SAN FRANCISCO (AP) — Federal officials on Monday charged the former head of the nation's largest pension fund and one of his business associates with falsifying documents and other charges in a long-running influence peddling and bribery investigation.

A grand jury in San Francisco charged Federico Buenrostro Jr. and Alfred Villalobos, and they were booked and released on bond Monday after briefly appearing in court.

Ex-CalPERS CEO, Board Member Charged With Fraud

Buenrostro, 64, served as CEO of the California Public Employees' Retirement System from late 2002 until June 2008. Villalobos, 69, served on the CalPERS board and is a former vice mayor of Los Angeles.

The indictment alleges the two conspired to fabricate documents that certified to federal regulators that Villalobos' firm had obtained required "investor disclosure letters" from CalPERS to serve as a "transfer agent." The indictment charges that the falsified documents allowed Villalobos to reap $14 million in fees for serving as a middleman between CalPERS and a prominent investment firm handling $3 billion in CalPERS' money.

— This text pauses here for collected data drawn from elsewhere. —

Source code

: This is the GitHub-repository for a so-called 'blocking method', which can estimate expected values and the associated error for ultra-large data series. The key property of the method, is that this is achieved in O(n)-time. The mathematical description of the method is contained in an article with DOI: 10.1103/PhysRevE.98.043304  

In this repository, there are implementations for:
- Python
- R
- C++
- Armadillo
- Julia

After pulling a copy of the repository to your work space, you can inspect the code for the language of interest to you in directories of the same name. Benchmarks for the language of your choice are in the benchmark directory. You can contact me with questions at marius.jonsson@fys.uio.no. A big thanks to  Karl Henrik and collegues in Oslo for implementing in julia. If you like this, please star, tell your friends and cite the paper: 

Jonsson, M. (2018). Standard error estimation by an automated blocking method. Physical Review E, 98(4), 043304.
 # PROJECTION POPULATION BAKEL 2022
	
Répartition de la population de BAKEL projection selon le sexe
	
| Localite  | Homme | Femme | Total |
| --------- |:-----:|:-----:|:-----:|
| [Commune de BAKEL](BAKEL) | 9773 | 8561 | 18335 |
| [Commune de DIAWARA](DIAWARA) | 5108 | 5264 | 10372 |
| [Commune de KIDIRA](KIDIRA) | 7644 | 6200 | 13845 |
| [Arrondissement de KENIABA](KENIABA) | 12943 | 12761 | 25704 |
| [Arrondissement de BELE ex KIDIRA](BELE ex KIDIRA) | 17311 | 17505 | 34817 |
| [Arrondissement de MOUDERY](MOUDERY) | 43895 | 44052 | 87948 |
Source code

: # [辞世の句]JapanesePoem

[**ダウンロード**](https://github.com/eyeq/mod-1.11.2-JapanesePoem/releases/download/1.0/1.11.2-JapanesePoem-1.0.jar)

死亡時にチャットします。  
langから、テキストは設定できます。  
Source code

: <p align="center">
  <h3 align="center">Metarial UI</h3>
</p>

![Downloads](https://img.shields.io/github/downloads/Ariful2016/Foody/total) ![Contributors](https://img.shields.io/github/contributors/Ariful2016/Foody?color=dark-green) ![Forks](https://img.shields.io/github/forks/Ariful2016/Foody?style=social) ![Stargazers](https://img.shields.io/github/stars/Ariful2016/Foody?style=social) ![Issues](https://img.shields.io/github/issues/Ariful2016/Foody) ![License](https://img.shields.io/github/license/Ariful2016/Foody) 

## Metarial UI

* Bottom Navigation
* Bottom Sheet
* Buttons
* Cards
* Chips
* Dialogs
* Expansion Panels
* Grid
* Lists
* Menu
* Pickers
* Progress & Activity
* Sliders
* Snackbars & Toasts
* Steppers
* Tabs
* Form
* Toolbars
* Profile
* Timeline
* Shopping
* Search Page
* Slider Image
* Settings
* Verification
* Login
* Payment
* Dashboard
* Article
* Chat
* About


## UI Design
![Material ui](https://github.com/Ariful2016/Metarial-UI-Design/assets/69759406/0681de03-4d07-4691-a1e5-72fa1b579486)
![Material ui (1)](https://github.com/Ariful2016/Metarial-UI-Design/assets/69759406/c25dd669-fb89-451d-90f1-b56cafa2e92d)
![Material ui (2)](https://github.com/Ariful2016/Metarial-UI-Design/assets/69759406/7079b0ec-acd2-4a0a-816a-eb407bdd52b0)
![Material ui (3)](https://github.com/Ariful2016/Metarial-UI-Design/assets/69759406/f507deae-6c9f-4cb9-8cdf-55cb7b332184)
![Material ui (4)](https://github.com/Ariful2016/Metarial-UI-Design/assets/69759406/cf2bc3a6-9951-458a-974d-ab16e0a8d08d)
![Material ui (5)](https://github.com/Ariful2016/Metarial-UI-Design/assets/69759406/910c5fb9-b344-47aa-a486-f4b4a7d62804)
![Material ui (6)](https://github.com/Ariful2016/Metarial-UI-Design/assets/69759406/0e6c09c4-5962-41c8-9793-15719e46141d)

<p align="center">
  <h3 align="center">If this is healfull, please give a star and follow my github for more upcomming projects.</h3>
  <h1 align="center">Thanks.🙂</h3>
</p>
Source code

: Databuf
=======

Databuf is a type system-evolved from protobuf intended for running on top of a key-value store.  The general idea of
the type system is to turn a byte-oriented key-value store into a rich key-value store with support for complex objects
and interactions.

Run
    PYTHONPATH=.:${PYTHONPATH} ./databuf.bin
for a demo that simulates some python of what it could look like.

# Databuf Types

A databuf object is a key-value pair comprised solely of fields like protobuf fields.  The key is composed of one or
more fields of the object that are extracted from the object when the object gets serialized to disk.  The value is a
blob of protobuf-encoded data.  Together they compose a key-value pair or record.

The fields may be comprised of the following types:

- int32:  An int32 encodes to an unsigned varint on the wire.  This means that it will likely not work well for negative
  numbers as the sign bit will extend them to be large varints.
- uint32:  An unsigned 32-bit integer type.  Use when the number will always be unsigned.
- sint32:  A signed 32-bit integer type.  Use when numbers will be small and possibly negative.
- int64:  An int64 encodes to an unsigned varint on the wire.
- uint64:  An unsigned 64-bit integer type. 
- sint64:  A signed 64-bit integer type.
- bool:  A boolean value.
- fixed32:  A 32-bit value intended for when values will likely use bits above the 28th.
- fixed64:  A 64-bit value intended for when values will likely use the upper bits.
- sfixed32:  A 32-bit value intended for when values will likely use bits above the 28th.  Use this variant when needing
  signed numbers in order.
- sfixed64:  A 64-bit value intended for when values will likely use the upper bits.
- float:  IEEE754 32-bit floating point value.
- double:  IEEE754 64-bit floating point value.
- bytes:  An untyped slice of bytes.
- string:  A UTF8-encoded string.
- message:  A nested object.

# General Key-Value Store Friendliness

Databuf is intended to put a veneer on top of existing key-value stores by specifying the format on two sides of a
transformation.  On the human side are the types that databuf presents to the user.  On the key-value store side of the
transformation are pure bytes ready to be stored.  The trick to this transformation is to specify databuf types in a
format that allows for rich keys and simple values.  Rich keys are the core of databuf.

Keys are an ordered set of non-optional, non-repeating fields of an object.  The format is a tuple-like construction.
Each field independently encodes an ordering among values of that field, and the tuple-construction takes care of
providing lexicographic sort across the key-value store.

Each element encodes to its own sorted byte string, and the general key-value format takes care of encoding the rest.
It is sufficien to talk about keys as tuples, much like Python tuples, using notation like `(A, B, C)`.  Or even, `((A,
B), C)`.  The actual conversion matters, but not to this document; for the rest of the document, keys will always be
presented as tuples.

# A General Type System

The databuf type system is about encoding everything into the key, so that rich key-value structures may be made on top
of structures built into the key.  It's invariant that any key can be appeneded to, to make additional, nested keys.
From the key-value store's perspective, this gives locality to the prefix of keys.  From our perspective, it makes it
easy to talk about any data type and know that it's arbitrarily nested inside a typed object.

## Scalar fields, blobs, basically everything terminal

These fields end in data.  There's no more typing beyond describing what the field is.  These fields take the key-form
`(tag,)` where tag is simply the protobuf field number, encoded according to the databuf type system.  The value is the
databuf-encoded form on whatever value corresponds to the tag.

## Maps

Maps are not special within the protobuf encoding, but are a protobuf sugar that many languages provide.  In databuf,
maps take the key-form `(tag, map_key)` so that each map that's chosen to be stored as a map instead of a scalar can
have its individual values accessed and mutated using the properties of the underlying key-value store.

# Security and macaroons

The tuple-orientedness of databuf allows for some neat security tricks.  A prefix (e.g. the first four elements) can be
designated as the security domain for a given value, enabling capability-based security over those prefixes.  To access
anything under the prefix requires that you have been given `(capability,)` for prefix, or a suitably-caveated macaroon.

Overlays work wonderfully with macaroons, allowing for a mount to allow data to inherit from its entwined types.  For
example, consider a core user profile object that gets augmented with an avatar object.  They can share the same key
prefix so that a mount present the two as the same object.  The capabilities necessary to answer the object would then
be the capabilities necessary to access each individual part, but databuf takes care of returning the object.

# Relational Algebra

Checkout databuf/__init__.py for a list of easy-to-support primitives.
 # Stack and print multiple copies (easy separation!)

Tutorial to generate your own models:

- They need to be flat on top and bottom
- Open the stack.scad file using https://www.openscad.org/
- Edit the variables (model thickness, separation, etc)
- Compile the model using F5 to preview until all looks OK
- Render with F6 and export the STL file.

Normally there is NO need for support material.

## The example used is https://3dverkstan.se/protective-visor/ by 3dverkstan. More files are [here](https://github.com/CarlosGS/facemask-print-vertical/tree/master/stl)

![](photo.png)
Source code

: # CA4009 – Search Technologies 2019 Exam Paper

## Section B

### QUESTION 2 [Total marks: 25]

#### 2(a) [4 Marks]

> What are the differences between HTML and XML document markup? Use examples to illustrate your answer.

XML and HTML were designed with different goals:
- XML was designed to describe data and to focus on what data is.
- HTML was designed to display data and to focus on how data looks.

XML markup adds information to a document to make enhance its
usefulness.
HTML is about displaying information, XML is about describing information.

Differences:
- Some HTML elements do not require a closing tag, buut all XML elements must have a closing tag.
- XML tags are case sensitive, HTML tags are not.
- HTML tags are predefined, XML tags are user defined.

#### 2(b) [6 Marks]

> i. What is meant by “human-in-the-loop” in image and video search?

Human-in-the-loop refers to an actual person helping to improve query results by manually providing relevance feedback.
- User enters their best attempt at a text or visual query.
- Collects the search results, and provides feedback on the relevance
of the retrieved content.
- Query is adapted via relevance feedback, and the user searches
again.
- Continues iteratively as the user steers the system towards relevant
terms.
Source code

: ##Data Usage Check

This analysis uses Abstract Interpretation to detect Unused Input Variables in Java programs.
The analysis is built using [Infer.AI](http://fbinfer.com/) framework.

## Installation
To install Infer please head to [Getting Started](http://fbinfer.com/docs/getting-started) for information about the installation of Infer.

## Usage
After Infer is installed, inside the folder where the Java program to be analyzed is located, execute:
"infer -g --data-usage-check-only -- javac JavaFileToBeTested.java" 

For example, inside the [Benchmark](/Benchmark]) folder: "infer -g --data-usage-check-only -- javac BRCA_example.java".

The two have already been sued by state and federal officials.

The Securities and Exchange Commission alleged in its 2012 lawsuit that the pair fabricated documents to trick investment firm Apollo Global Management into paying fees to Villalobos' firms for helping sell securities.

The documents had a fake CalPERS logo and gave Apollo the false impression that the pension system, before investing, had properly reviewed and signed fee disclosure letters, the SEC said.

The fabrication allegedly occurred in January 2008, when Buenrostro was CEO of CalPERS, which runs a $255 billion fund for more than 1.6 million California employees, non-teaching school employees, local government workers and their dependents.

Buenrostro's lawyer Bill Kimball didn't return a phone call seeking comment.

Villalobos' previous law firm dropped him as a client after he filed for bankruptcy and could no longer afford to pay the firm's fees. He couldn't be reached Monday.

CalPERS said the scandal prompted it to adopt a long list of reforms including limiting middlemen's fees and limiting gifts to staff and board members from firms doing business with the pension fund.

"We are extremely pleased that law enforcement authorities are moving to hold individuals accountable for activities which violate the public trust," said Rob Feckner, president of the CalPERS board. "This is a long-awaited indictment of two former officials, and is another step on the road toward justice for California's taxpayers, public employees and for all of CalPERS staff and stakeholders."